Two key indicators have reached extreme readings, which tend to precede shifts in the equity market trend.
Both the CBOE VIX indicator and the CBOE Put/Call Ratio have gapped well below moving average measures that have been useful as contrarian signals for short-term downside shift in equities. As can be seen in the chart below, a low reading in VIX vs. its moving average denotes short-term peaks in the S&P 500. We may be seeing one of those peaks following Tuesday's (January 24th) market close. Although this extreme reading indicator does not always pinpoint the day of a trend change, it is worth considering as a warning sign that the rally may be reaching its climax.
Another extreme indicator we follow is the TED Spread, or the spread between the 10-Year Treasury and Eurodollar futures.
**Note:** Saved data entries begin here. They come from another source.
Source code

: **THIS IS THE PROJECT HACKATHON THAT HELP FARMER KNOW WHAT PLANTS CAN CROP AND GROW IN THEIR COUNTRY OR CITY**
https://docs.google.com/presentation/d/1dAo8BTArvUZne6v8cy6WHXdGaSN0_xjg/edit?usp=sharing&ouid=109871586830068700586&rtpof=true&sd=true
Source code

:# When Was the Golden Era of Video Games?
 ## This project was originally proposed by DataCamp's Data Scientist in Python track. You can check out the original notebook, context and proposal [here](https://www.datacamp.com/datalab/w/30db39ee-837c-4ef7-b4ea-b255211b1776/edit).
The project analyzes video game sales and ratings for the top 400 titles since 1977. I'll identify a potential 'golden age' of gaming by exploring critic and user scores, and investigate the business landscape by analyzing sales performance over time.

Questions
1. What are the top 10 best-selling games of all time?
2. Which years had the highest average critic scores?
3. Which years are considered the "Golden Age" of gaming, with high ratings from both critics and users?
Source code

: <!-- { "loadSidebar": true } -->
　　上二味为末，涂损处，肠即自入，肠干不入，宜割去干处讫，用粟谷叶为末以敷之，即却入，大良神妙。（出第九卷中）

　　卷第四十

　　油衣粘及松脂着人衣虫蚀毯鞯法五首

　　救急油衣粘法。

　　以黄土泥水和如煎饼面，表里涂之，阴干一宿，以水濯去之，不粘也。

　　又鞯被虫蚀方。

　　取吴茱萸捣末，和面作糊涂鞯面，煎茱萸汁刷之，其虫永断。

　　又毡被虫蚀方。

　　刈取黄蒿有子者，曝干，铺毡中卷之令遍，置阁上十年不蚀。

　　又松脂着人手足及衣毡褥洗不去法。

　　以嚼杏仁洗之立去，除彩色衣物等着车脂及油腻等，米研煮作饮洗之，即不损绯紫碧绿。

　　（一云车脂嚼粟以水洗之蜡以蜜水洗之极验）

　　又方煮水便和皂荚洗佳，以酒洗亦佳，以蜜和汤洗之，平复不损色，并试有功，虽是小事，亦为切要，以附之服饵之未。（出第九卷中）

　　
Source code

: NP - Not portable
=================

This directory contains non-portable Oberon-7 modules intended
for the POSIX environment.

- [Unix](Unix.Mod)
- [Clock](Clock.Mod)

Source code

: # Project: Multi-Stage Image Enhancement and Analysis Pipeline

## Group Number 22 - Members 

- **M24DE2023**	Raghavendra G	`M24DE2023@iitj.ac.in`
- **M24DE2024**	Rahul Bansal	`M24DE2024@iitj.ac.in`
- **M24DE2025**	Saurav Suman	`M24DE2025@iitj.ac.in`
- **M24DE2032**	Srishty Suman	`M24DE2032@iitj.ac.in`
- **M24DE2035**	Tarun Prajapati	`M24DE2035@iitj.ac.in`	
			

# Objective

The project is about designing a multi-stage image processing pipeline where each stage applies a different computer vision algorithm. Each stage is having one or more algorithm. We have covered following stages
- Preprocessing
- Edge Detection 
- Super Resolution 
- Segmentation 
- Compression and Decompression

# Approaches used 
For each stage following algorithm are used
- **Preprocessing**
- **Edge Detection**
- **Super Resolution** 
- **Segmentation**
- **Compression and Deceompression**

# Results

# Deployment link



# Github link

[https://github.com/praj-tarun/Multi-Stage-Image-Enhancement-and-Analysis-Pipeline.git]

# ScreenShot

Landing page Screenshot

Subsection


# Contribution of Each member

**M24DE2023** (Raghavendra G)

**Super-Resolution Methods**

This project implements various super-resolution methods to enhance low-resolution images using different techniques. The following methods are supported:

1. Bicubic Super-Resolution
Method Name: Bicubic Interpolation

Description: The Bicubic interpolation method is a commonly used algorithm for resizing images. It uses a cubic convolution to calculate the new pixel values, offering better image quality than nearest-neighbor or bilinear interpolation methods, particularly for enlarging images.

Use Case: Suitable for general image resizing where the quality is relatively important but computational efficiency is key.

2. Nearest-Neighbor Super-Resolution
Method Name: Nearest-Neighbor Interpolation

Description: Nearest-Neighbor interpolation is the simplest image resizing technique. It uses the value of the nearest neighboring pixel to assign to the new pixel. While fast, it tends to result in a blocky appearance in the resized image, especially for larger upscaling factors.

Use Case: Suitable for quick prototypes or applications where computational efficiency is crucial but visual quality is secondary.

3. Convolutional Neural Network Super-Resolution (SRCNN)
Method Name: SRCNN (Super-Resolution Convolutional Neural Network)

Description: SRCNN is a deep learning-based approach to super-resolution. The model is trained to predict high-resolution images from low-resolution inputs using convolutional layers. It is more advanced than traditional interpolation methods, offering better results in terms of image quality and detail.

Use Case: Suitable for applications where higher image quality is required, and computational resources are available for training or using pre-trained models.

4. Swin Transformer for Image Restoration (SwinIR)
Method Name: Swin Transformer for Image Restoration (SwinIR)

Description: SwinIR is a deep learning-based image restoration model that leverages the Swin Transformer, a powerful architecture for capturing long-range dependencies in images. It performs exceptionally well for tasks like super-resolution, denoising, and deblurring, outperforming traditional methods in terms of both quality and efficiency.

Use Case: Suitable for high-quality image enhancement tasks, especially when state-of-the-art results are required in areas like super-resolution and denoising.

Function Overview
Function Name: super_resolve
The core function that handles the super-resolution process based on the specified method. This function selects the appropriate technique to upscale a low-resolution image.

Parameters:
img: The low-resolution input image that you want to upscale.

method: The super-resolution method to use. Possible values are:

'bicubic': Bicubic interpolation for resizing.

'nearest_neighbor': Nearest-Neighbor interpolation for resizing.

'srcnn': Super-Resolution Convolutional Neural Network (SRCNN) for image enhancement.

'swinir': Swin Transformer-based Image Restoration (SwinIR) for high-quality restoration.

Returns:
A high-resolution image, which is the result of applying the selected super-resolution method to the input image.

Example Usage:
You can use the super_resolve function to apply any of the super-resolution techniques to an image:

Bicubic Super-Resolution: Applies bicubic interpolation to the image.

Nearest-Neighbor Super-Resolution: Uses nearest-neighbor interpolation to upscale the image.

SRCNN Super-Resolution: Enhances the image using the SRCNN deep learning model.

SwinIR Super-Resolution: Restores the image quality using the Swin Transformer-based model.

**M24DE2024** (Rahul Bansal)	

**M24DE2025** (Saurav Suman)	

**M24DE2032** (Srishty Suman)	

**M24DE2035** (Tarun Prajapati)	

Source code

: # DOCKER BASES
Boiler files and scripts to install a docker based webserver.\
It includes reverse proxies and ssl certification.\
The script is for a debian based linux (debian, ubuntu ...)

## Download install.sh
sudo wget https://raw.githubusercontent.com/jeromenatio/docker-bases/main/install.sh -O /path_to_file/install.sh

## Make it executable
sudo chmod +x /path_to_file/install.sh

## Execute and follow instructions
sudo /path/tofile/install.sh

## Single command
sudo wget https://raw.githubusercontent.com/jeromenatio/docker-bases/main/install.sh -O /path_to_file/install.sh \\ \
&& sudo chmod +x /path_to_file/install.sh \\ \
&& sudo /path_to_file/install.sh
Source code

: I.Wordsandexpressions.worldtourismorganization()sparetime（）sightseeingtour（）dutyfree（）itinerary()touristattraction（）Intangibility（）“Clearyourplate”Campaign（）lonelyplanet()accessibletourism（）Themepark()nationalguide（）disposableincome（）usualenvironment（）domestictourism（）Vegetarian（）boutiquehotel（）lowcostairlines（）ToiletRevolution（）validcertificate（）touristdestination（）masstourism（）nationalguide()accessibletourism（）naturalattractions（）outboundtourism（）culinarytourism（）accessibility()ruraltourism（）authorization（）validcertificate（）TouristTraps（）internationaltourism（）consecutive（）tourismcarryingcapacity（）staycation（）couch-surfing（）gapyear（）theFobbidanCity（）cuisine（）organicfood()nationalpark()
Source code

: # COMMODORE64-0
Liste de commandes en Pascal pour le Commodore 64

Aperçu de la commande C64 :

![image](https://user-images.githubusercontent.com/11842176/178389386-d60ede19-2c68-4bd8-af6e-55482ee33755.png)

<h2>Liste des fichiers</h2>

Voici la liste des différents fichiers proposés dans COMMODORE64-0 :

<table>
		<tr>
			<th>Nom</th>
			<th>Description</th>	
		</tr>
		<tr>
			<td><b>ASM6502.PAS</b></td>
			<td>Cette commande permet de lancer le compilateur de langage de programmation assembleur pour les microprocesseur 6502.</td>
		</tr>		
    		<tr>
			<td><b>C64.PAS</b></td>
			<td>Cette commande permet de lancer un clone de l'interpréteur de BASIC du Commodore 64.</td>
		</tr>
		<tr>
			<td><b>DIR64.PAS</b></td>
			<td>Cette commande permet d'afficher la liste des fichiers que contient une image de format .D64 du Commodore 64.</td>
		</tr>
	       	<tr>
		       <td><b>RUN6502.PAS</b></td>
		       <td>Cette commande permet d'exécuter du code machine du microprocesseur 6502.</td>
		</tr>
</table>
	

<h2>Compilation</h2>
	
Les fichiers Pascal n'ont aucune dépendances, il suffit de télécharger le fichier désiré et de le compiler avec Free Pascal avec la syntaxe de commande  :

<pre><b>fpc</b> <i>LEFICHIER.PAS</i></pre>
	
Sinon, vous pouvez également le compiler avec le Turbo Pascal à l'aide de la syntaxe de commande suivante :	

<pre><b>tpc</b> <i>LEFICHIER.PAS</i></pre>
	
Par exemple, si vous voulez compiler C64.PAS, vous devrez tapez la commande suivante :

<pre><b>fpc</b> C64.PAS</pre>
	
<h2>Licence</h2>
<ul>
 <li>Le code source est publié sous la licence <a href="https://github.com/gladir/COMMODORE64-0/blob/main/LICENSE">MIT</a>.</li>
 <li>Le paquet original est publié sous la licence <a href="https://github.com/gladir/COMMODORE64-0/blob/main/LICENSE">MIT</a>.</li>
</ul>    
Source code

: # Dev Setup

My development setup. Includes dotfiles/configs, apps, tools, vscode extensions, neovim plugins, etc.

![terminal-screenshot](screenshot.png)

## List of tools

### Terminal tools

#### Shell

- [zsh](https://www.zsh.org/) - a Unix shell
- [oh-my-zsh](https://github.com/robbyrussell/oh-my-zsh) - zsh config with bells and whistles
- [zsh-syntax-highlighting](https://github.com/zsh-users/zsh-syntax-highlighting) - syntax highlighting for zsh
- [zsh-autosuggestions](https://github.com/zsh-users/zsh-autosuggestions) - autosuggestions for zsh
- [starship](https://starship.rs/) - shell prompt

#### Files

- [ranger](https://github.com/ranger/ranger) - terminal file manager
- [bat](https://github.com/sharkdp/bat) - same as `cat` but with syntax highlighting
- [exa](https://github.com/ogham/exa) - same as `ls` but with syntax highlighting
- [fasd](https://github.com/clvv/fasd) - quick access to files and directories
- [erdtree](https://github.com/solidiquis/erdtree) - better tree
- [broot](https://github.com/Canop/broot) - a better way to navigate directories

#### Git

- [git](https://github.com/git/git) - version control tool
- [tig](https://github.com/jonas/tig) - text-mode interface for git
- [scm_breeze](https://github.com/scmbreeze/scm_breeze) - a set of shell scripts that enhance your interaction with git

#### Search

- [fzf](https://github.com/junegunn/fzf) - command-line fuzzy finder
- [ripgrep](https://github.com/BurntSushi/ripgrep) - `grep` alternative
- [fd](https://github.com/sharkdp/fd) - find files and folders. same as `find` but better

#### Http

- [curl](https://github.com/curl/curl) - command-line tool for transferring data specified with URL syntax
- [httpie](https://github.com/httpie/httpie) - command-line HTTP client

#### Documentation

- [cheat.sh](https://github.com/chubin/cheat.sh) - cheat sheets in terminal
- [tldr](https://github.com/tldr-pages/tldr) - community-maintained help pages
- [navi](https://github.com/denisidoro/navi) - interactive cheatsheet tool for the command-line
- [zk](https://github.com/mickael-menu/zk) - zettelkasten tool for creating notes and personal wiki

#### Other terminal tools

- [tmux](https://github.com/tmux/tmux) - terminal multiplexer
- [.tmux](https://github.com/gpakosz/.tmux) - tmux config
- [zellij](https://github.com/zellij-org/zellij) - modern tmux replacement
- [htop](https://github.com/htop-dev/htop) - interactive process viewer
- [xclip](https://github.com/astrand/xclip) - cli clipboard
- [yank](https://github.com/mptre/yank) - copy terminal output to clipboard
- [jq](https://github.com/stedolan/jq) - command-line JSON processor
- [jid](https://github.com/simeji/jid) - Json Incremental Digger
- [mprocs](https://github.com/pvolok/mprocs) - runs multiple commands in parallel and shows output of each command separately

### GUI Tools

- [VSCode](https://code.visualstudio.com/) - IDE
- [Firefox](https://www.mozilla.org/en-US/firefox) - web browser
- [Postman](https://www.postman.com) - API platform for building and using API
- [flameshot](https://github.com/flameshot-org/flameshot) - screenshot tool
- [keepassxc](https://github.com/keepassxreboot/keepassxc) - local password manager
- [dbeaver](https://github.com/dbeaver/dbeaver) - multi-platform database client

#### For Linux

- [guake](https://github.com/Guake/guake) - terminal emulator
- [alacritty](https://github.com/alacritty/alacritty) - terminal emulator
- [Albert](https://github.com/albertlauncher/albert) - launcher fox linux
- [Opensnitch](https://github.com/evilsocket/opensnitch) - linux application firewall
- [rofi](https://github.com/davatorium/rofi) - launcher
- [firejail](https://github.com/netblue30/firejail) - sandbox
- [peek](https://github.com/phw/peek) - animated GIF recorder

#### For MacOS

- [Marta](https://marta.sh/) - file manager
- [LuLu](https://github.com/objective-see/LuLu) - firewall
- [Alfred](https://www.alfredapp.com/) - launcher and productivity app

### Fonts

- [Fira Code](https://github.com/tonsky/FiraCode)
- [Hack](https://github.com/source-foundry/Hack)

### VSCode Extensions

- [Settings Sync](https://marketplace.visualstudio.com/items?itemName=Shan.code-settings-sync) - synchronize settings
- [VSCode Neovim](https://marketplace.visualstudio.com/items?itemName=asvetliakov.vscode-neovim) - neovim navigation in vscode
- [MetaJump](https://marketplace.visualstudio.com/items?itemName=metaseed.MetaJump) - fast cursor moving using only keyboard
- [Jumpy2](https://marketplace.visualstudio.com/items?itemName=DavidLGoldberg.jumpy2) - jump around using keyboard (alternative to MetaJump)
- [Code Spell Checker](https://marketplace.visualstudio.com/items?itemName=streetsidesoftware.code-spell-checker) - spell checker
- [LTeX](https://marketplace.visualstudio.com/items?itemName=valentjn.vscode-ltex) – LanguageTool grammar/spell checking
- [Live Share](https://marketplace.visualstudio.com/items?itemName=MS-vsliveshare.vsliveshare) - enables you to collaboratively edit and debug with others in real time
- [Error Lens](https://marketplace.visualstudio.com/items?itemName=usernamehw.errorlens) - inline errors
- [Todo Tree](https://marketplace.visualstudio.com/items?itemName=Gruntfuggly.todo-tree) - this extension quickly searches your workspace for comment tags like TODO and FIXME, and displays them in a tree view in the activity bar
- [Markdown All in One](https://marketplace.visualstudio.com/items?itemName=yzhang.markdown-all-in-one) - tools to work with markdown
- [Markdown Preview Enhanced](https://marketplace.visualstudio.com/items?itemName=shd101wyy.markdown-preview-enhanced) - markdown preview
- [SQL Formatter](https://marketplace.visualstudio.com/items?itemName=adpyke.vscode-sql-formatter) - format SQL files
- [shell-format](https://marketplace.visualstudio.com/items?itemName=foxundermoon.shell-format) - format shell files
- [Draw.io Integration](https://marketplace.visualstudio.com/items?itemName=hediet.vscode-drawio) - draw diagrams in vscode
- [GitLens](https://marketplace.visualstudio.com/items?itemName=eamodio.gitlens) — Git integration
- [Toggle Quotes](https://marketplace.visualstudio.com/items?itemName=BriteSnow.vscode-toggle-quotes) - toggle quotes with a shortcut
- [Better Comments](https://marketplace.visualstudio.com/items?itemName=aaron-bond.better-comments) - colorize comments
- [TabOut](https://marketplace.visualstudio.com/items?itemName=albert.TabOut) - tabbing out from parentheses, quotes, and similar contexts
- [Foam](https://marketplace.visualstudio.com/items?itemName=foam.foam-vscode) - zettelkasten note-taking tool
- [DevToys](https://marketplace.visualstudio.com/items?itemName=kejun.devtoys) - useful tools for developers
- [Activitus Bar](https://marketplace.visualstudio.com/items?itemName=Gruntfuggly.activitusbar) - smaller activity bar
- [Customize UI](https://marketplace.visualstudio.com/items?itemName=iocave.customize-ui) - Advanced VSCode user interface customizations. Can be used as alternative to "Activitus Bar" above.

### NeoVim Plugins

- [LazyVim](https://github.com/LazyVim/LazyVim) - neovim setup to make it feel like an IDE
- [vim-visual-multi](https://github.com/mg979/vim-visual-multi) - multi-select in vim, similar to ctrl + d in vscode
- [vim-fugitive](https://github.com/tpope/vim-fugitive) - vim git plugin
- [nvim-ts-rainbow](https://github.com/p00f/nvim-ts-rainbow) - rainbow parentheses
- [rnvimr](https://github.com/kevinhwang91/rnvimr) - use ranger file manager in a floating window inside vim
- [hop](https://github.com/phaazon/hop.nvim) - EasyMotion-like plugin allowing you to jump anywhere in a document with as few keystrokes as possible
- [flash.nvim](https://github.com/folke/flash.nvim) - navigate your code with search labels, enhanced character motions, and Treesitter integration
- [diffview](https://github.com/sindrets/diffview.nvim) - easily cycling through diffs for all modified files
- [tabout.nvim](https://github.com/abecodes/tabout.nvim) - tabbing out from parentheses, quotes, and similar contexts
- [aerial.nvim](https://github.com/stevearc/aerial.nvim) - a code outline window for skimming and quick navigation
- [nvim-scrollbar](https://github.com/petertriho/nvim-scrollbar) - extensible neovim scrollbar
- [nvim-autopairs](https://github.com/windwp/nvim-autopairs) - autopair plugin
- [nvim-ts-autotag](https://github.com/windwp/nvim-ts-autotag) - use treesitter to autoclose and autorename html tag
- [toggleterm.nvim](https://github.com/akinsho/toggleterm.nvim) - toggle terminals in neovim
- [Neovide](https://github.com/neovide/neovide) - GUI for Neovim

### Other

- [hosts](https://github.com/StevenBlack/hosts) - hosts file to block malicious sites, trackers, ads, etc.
Peaks (or rises) in the TED spread tend to be an indicator of credit risk. While it does not appear evident that credit risk is seeping through the financial markets, the rise in the TED spread expresses expectations of risk that bears watching. Note in the chart below how the peaks displayed in the lower portion of the chart (blue portions of the oscillator) tend to precede equity declines.
Although the equity market indices are clearly bullish, extreme readings as such are cause for pause and reinforce the importance to preserve capital (and refrain from getting caught up in new high euphoria).